Research & Papers

[P] ibu-boost: a GBDT library where splits are *absolutely* rejected, not just relatively ranked[P]

New gradient-boosting library replaces relative ranking with absolute thresholds, eliminating min_gain_to_split tuning.

Deep Dive

ibu-boost is an experimental gradient-boosted decision tree (GBDT) library that fundamentally changes how splits are selected during tree construction. Instead of always choosing the candidate with the highest gain—which can lead to useless splits on noisy data—it implements a 'screening transform' based on the "Screening Is Enough" paper. This approach uses absolute thresholds to reject all split candidates when none provide meaningful improvement, automatically creating leaves without requiring the traditional min_gain_to_split hyperparameter that needs per-dataset tuning.

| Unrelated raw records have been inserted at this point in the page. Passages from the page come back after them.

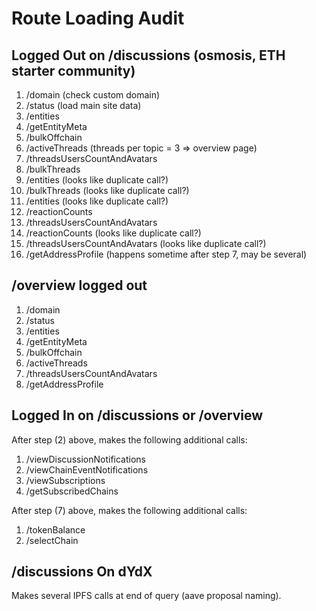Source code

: # Route Loading Audit
## Logged Out on /discussions (osmosis, ETH starter community)

1. /domain (check custom domain)
2. /status (load main site data)
3. /entities
4. /getEntityMeta
5. /bulkOffchain
6. /activeThreads (threads per topic = 3 => overview page)
7. /threadsUsersCountAndAvatars
8. /bulkThreads
9. /entities (looks like duplicate call?)
10. /bulkThreads (looks like duplicate call?)
11. /entities (looks like duplicate call?)
12. /reactionCounts
13. /threadsUsersCountAndAvatars
14. /reactionCounts (looks like duplicate call?)
15. /threadsUsersCountAndAvatars (looks like duplicate call?)
16. /getAddressProfile (happens sometime after step 7, may be several)

## /overview logged out

1. /domain
2. /status
3. /entities
4. /getEntityMeta
5. /bulkOffchain
6. /activeThreads
7. /threadsUsersCountAndAvatars
8. /getAddressProfile

## Logged In on /discussions or /overview

After step (2) above, makes the following additional calls:

1. /viewDiscussionNotifications
2. /viewChainEventNotifications
3. /viewSubscriptions
4. /getSubscribedChains

After step (7) above, makes the following additional calls:

1. /tokenBalance
2. /selectChain
## /discussions On dYdX

Makes several IPFS calls at end of query (aave proposal naming).
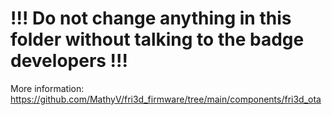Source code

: # !!! Do not change anything in this folder without talking to the badge developers !!!

More information:
https://github.com/MathyV/fri3d_firmware/tree/main/components/fri3d_ota

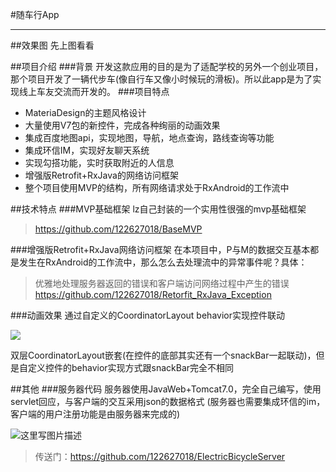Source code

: #随车行App

----------
##效果图
先上图看看

##项目介绍
###背景
开发这款应用的目的是为了适配学校的另外一个创业项目，那个项目开发了一辆代步车(像自行车又像小时候玩的滑板)。所以此app是为了实现线上车友交流而开发的。
###项目特点
 - MateriaDesign的主题风格设计
 - 大量使用V7包的新控件，完成各种绚丽的动画效果
 - 集成百度地图api，实现地图，导航，地点查询，路线查询等功能
 - 集成环信IM，实现好友聊天系统
 - 实现勾搭功能，实时获取附近的人信息
 - 增强版Retrofit+RxJava的网络访问框架
 - 整个项目使用MVP的结构，所有网络请求处于RxAndroid的工作流中



##技术特点
###MVP基础框架
lz自己封装的一个实用性很强的mvp基础框架
> https://github.com/122627018/BaseMVP

###增强版Retrofit+RxJava网络访问框架
在本项目中，P与M的数据交互基本都是发生在RxAndroid的工作流中，那么怎么去处理流中的异常事件呢？具体：
> 优雅地处理服务器返回的错误和客户端访问网络过程中产生的错误
> https://github.com/122627018/Retorfit_RxJava_Exception

###动画效果
通过自定义的CoordinatorLayout behavior实现控件联动

![](http://img.blog.csdn.net/20160617115953014)

双层CoordinatorLayout嵌套(在控件的底部其实还有一个snackBar一起联动)，但是自定义控件的behavior实现方式跟snackBar完全不相同


##其他
###服务器代码
服务器使用JavaWeb+Tomcat7.0，完全自己编写，使用servlet回应，与客户端的交互采用json的数据格式
(服务器也需要集成环信的im，客户端的用户注册功能是由服务器来完成的)

![这里写图片描述](http://img.blog.csdn.net/20160617111507607)

> 传送门：https://github.com/122627018/ElectricBicycleServer






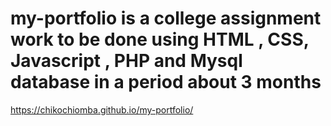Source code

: # my-portfolio is a college assignment work to be done using HTML , CSS, Javascript , PHP and Mysql database in a period about 3 months
 https://chikochiomba.github.io/my-portfolio/
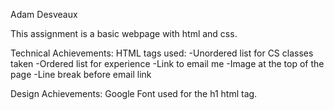 Adam Desveaux <glitch link>

This assignment is a basic webpage with html and css.

Technical Achievements:
HTML tags used:
-Unordered list for CS classes taken
-Ordered list for experience
-Link to email me
-Image at the top of the page
-Line break before email link

Design Achievements:
Google Font used for the h1 html tag.
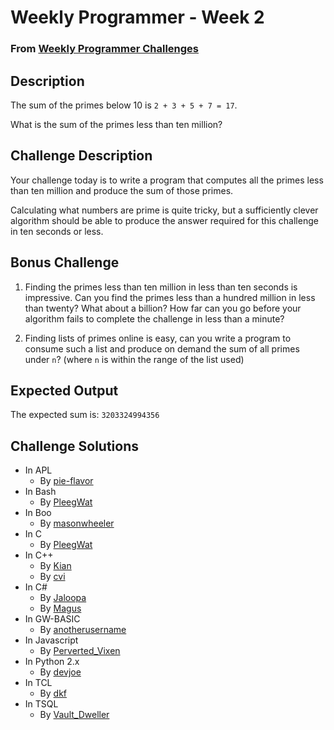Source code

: # Weekly Programmer - Week 2
### From [Weekly Programmer Challenges](/weekly_programmer)

## Description
The sum of the primes below 10 is `2 + 3 + 5 + 7 = 17`.

What is the sum of the primes less than ten million?

## Challenge Description
Your challenge today is to write a program that computes all the primes less than ten million and produce the sum of those primes. 

Calculating what numbers are prime is quite tricky, but a sufficiently clever algorithm should be able to produce the answer required for this challenge in ten seconds or less.

## Bonus Challenge
1) Finding the primes less than ten million in less than ten seconds is impressive. Can you find the primes less than a hundred million in less than twenty? What about a billion? How far can you go before your algorithm fails to complete the challenge in less than a minute?

2) Finding lists of primes online is easy, can you write a program to consume such a list and produce on demand the sum of all primes under `n`? (where `n` is within the range of the list used)

## Expected Output
The expected sum is: `3203324994356`

## Challenge Solutions

* In APL
    * By [pie-flavor](pie-flavor)
* In Bash
    * By [PleegWat](PleegWat#Bash)
* In Boo
    * By [masonwheeler](masonwheeler)
* In C
    * By [PleegWat](PleegWat#C)
* In C++
    * By [Kian](Kian)
    * By [cvi](cvi)
* In C#
    * By [Jaloopa](Jaloopa)
    * By [Magus](Magus)
* In GW-BASIC
    * By [anotherusername](anotherusername)
* In Javascript
    * By [Perverted_Vixen](Perverted_Vixen)
* In Python 2.x
    * By [devjoe](devjoe)
* In TCL
    * By [dkf](dkf)
* In TSQL
    * By [Vault_Dweller](Vault_Dweller)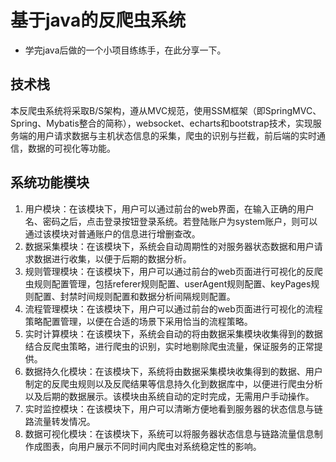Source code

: # 基于java的反爬虫系统
- 学完java后做的一个小项目练练手，在此分享一下。

## 技术栈
本反爬虫系统将采取B/S架构，遵从MVC规范，使用SSM框架（即SpringMVC、Spring、Mybatis整合的简称），websocket、echarts和bootstrap技术，实现服务端的用户请求数据与主机状态信息的采集，爬虫的识别与拦截，前后端的实时通信，数据的可视化等功能。

## 系统功能模块
1. 用户模块：在该模块下，用户可以通过前台的web界面，在输入正确的用户名、密码之后，点击登录按钮登录系统。若登陆账户为system账户，则可以通过该模块对普通账户的信息进行增删查改。
2.  数据采集模块：在该模块下，系统会自动周期性的对服务器状态数据和用户请求数据进行收集，以便于后期的数据分析。 
3. 规则管理模块：在该模块下，用户可以通过前台的web页面进行可视化的反爬虫规则配置管理，包括referer规则配置、userAgent规则配置、keyPages规则配置、封禁时间规则配置和数据分析间隔规则配置。
4. 流程管理模块：在该模块下，用户可以通过前台的web页面进行可视化的流程策略配置管理，以便在合适的场景下采用恰当的流程策略。
5. 实时计算模块：在该模块下，系统会自动的将由数据采集模块收集得到的数据结合反爬虫策略，进行爬虫的识别，实时地剔除爬虫流量，保证服务的正常提供。 
6. 数据持久化模块：在该模块下，系统将由数据采集模块收集得到的数据、用户制定的反爬虫规则以及反爬结果等信息持久化到数据库中，以便进行爬虫分析以及后期的数据展示。该模块由系统自动的定时完成，无需用户手动操作。
7. 实时监控模块：在该模块下，用户可以清晰方便地看到服务器的状态信息与链路流量转发情况。
8. 数据可视化模块：在该模块下，系统可以将服务器状态信息与链路流量信息制作成图表，向用户展示不同时间内爬虫对系统稳定性的影响。

















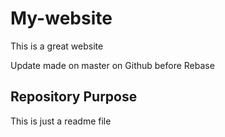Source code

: # My-website

This is a great website

Update made on master on Github before Rebase

## Repository Purpose

This is just a readme file
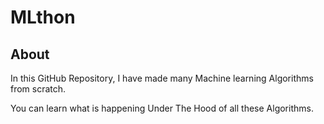 # MLthon

## About
In this GitHub Repository, I have made many Machine learning Algorithms from scratch.

You can learn what is happening Under The Hood of all these Algorithms.
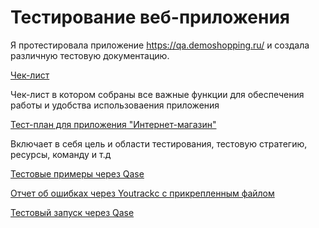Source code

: # Тестирование веб-приложения

Я протестировала приложение https://qa.demoshopping.ru/ и создала различную тестовую документацию.

[Чек-лист](https://docs.google.com/spreadsheets/d/1CnXH3eZq9EeckcqSWIM03Zvh5XQgBdur3tCc6Z7YsmE/edit?gid=0#gid=0)

Чек-лист  в котором собраны все важные функции для обеспечения работы и удобства использоваения приложения

[Тест-план для приложения "Интернет-магазин"](https://docs.google.com/spreadsheets/d/1ZUEf8Y8Yfaj9EGpN7mqRQPTDHDo-r7_kW5wWOnrBTaY/edit?usp=sharing)

Включает в себя цель и области тестирования, тестовую стратегию, ресурсы, команду и т.д

[Тестовые примеры через Qase](https://github.com/Goshko07/web/blob/main/G9-2025-01-05.pdf)

[Отчет об ошибках через Youtrackс с прикрепленным файлом](https://github.com/Goshko07/web/blob/main/Goshko%20Veronika%20Issues%20.xlsx)

[Тестовый запуск через Qase](https://github.com/Goshko07/web/blob/main/G9-Express%2Brun%2B2025_01_07.pdf)


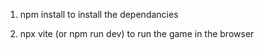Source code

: 1. npm install to install the dependancies

2. npx vite (or npm run dev) to run the game in the browser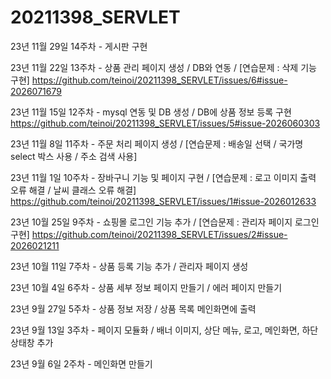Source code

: # 20211398_SERVLET

23년 11월 29일 14주차 - 게시판 구현

23년 11월 22일 13주차 - 상품 관리 페이지 생성 / DB와 연동 / [연습문제 : 삭제 기능 구현]
https://github.com/teinoi/20211398_SERVLET/issues/6#issue-2026071679

23년 11월 15일 12주차 - mysql 연동 및 DB 생성 / DB에 상품 정보 등록 구현
https://github.com/teinoi/20211398_SERVLET/issues/5#issue-2026060303

23년 11월 8일 11주차 - 주문 처리 페이지 생성 / [연습문제 : 배송일 선택 / 국가명 select 박스 사용 / 주소 검색 사용]

23년 11월 1일 10주차 - 장바구니 기능 및 페이지 구현 / [연습문제 : 로고 이미지 출력 오류 해결 / 날씨 클래스 오류 해결]
https://github.com/teinoi/20211398_SERVLET/issues/1#issue-2026012633

23년 10월 25일 9주차 - 쇼핑몰 로그인 기능 추가 / [연습문제 : 관리자 페이지 로그인 구현]
https://github.com/teinoi/20211398_SERVLET/issues/2#issue-2026021211

23년 10월 11일 7주차 - 상품 등록 기능 추가 / 관리자 페이지 생성

23년 10월 4일 6주차 - 상품 세부 정보 페이지 만들기 / 에러 페이지 만들기

23년 9월 27일 5주차 - 상품 정보 저장 / 상품 목록 메인화면에 출력

23년 9월 13일 3주차 - 페이지 모듈화 / 배너 이미지, 상단 메뉴, 로고, 메인화면, 하단 상태창 추가

23년 9월 6일 2주차 - 메인화면 만들기
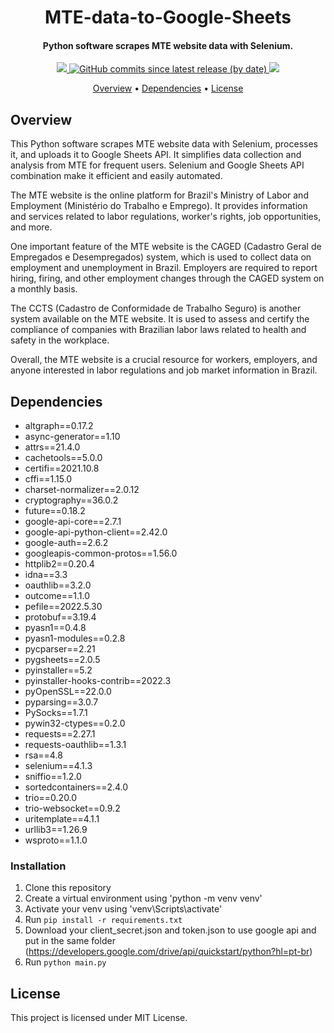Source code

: <h1 align="center">
    MTE-data-to-Google-Sheets
    <br>
</h1>

<h4 align="center">Python software scrapes MTE website data with Selenium.</h4>

<p align="center">
    <a href="https://github.com/GOAguiar99/MTE-data-to-Google-Sheets">
        <img src="https://img.shields.io/badge/status-development-green?style=for-the-badge">
    </a>
    <a href="https://github.com/GOAguiar99/MTE-data-to-Google-Sheets/releases">
        <img alt="GitHub commits since latest release (by date)" src="https://img.shields.io/github/commits-since/GOAguiar99/MTE-data-to-Google-Sheets/latest?style=for-the-badge">
    </a>
    <a href="https://github.com/GOAguiar99/MTE-data-to-Google-Sheets/blob/master/LICENSE">
        <img src="https://img.shields.io/badge/license-MIT-yellow?style=for-the-badge">
    </a>
</p>

<p align="center">
    <a href="#overview">Overview</a> •
    <a href="#dependencies">Dependencies</a> •
    <a href="#license">License</a>
</p>

## Overview

This Python software scrapes MTE website data with Selenium, processes it, and uploads it to Google Sheets API. It simplifies data collection and analysis from MTE for frequent users. Selenium and Google Sheets API combination make it efficient and easily automated.

The MTE website is the online platform for Brazil's Ministry of Labor and Employment (Ministério do Trabalho e Emprego). It provides information and services related to labor regulations, worker's rights, job opportunities, and more.

One important feature of the MTE website is the CAGED (Cadastro Geral de Empregados e Desempregados) system, which is used to collect data on employment and unemployment in Brazil. Employers are required to report hiring, firing, and other employment changes through the CAGED system on a monthly basis.

The CCTS (Cadastro de Conformidade de Trabalho Seguro) is another system available on the MTE website. It is used to assess and certify the compliance of companies with Brazilian labor laws related to health and safety in the workplace.

Overall, the MTE website is a crucial resource for workers, employers, and anyone interested in labor regulations and job market information in Brazil.


## Dependencies

* altgraph==0.17.2
* async-generator==1.10
* attrs==21.4.0
* cachetools==5.0.0
* certifi==2021.10.8
* cffi==1.15.0
* charset-normalizer==2.0.12
* cryptography==36.0.2
* future==0.18.2
* google-api-core==2.7.1
* google-api-python-client==2.42.0
* google-auth==2.6.2
* googleapis-common-protos==1.56.0
* httplib2==0.20.4
* idna==3.3
* oauthlib==3.2.0
* outcome==1.1.0
* pefile==2022.5.30
* protobuf==3.19.4
* pyasn1==0.4.8
* pyasn1-modules==0.2.8
* pycparser==2.21
* pygsheets==2.0.5
* pyinstaller==5.2
* pyinstaller-hooks-contrib==2022.3
* pyOpenSSL==22.0.0
* pyparsing==3.0.7
* PySocks==1.7.1
* pywin32-ctypes==0.2.0
* requests==2.27.1
* requests-oauthlib==1.3.1
* rsa==4.8
* selenium==4.1.3
* sniffio==1.2.0
* sortedcontainers==2.4.0
* trio==0.20.0
* trio-websocket==0.9.2
* uritemplate==4.1.1
* urllib3==1.26.9
* wsproto==1.1.0

### Installation

1. Clone this repository
2. Create a virtual environment using 'python -m venv venv'
3. Activate your venv using 'venv\Scripts\activate'
4. Run `pip install -r requirements.txt`
5. Download your client_secret.json and token.json to use google api and put in the same folder (https://developers.google.com/drive/api/quickstart/python?hl=pt-br)
6. Run `python main.py`


## License
This project is licensed under MIT License.
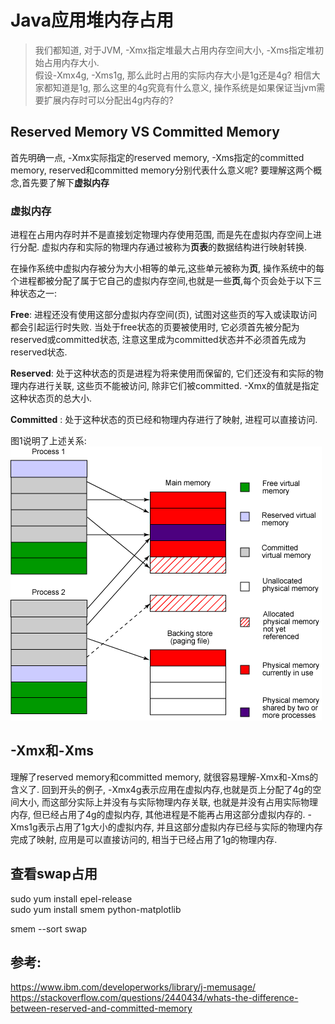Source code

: # Java应用堆内存占用

>我们都知道, 对于JVM, -Xmx指定堆最大占用内存空间大小, -Xms指定堆初始占用内存大小.  
假设-Xmx4g, -Xms1g, 那么此时占用的实际内存大小是1g还是4g? 相信大家都知道是1g, 那么这里的4g究竟有什么意义, 操作系统是如果保证当jvm需要扩展内存时可以分配出4g内存的?

## Reserved Memory VS Committed Memory

首先明确一点, -Xmx实际指定的reserved memory, -Xms指定的committed memory, reserved和committed memory分别代表什么意义呢? 要理解这两个概念,首先要了解下**虚拟内存**

### 虚拟内存

进程在占用内存时并不是直接划定物理内存使用范围, 而是先在虚拟内存空间上进行分配. 虚拟内存和实际的物理内存通过被称为**页表**的数据结构进行映射转换.

在操作系统中虚拟内存被分为大小相等的单元,这些单元被称为**页**, 操作系统中的每个进程都被分配了属于它自己的虚拟内存空间,也就是一些**页**,每个页会处于以下三种状态之一:

**Free**: 进程还没有使用这部分虚拟内存空间(页), 试图对这些页的写入或读取访问都会引起运行时失败. 当处于free状态的页要被使用时, 它必须首先被分配为reserved或committed状态, 注意这里成为committed状态并不必须首先成为reserved状态.

**Reserved**: 处于这种状态的页是进程为将来使用而保留的, 它们还没有和实际的物理内存进行关联, 这些页不能被访问, 除非它们被committed. -Xmx的值就是指定这种状态页的总大小.

**Committed** : 处于这种状态的页已经和物理内存进行了映射, 进程可以直接访问.

图1说明了上述关系:
![memoryDiagram](pictures/memory/memoryDiagram.gif)

## -Xmx和-Xms

理解了reserved memory和committed memory, 就很容易理解-Xmx和-Xms的含义了. 回到开头的例子, -Xmx4g表示应用在虚拟内存,也就是页上分配了4g的空间大小, 而这部分实际上并没有与实际物理内存关联, 也就是并没有占用实际物理内存, 但已经占用了4g的虚拟内存, 其他进程是不能再占用这部分虚拟内存的.
-Xms1g表示占用了1g大小的虚拟内存, 并且这部分虚拟内存已经与实际的物理内存完成了映射, 应用是可以直接访问的, 相当于已经占用了1g的物理内存.

## 查看swap占用
sudo yum install epel-release  
sudo yum install smem python-matplotlib

smem --sort swap

## 参考:

https://www.ibm.com/developerworks/library/j-memusage/  
https://stackoverflow.com/questions/2440434/whats-the-difference-between-reserved-and-committed-memory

The library currently supports MSE regression and binary log-loss, with both standard per-node splits and CatBoost-style oblivious splits. It includes Triton GPU kernels that deliver 3.15x speedup on an RTX 4060 Ti compared to CPU execution, achieving 51x faster kernel-level performance over NumPy references. While benchmarks on the California Housing dataset show a 12% RMSE gap compared to LightGBM, the developer hypothesizes ibu-boost will excel on high-dimensional or noisy data where traditional GBDTs tend to overfit through spurious splits.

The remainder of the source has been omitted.